Peut-on décarboner la production d'électricité en réduisant la demande ?
Oui. Un pays a fait cela.
En 1987, 39% de l'électricité en Corée du Nord provenait de sources à faibles émissions de carbone (toutes issues de l'hydroélectricité). Cela était très proche de la moyenne mondiale de l'époque (36%). En 2019, 87% de l'électricité en Corée du Nord provenait de sources à faibles émissions de carbone – un succès formidable en matière de décarbonation. Comment cela a-t-il été fait ? La production hydroélectrique n'a en fait pas du tout augmentée pendant cette période. Au lieu de cela, ils ont réduit la production totale d'électricité - de 35 TWh en 1989 à 16 TWh en 2019.
Parmi les 26 autres pays qui obtiennent actuellement 80% ou plus de leur électricité de sources à faibles émissions de carbone, aucun n'a atteint son succès en réduisant la demande. Tous y sont parvenus en investissant dans la production d'électricité à faibles émissions de carbone.

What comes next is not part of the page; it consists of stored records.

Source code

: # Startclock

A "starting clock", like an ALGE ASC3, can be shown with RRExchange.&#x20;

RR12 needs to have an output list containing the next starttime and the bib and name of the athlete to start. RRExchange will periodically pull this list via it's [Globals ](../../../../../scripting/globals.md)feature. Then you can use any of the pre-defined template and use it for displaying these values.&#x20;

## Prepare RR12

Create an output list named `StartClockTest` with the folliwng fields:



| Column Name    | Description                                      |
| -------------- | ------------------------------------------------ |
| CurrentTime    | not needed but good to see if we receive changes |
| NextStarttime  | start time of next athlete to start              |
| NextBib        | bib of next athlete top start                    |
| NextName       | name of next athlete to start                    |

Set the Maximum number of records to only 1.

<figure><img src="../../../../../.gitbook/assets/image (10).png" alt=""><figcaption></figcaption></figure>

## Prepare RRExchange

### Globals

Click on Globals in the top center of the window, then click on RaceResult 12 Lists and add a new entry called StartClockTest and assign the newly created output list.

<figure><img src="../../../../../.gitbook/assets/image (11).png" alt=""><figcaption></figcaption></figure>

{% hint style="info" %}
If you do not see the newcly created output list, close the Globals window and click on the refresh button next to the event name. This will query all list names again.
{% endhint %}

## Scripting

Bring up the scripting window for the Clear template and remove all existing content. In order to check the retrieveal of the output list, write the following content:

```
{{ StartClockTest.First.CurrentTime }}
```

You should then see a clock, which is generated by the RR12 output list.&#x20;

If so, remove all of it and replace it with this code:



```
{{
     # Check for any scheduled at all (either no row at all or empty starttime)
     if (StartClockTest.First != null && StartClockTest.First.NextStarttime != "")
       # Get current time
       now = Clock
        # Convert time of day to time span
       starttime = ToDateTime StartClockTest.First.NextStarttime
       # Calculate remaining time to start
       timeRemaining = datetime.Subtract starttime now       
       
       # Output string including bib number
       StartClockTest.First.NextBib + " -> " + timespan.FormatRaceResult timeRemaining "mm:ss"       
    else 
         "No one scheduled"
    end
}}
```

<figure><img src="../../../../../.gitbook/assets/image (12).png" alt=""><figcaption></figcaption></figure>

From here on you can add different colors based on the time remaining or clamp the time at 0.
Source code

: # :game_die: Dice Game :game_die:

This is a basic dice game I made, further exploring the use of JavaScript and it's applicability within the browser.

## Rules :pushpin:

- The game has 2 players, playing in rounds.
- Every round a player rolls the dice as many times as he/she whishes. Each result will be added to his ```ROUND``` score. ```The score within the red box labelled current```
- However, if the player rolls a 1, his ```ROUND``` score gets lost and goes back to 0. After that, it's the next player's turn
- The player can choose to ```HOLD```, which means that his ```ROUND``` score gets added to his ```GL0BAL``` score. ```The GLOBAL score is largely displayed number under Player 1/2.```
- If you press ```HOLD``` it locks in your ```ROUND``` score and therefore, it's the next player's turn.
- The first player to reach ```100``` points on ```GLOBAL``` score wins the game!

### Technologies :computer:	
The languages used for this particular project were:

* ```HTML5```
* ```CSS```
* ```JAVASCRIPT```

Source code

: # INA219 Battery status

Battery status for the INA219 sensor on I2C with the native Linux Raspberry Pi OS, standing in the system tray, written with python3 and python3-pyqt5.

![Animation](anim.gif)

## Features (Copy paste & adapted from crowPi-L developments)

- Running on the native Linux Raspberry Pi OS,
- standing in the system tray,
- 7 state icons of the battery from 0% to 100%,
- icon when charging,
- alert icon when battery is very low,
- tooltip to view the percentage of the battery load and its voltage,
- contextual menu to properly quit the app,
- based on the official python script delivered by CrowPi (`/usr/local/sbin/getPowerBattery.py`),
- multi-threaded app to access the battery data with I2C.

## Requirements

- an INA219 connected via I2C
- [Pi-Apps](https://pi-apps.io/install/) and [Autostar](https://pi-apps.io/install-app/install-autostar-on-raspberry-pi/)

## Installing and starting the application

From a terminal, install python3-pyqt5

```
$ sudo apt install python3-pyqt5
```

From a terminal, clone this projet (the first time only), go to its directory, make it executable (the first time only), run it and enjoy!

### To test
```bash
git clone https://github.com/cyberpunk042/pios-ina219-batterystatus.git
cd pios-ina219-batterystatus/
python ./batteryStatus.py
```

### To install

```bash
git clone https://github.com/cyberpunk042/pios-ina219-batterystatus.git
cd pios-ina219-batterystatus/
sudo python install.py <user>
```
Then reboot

Il est également important de noter que seulement 9% de l'approvisionnement énergétique total de la Corée du Nord est électrifié. Bien que la Corée du Nord montre qu'il est possible de décarboner son réseau électrique en réduisant la demande, elle ne montre pas que l'on peut décarboner l'ensemble de l'approvisionnement en énergie sans investir dans des sources d'énergie à faibles émissions de carbone. Pour atteindre 100% d'énergie à faibles émissions de carbone sans élargir les sources à faibles émissions de carbone, la Corée du Nord devrait à la fois tout électrifier et réduire la consommation totale d'énergie d'environ 90%.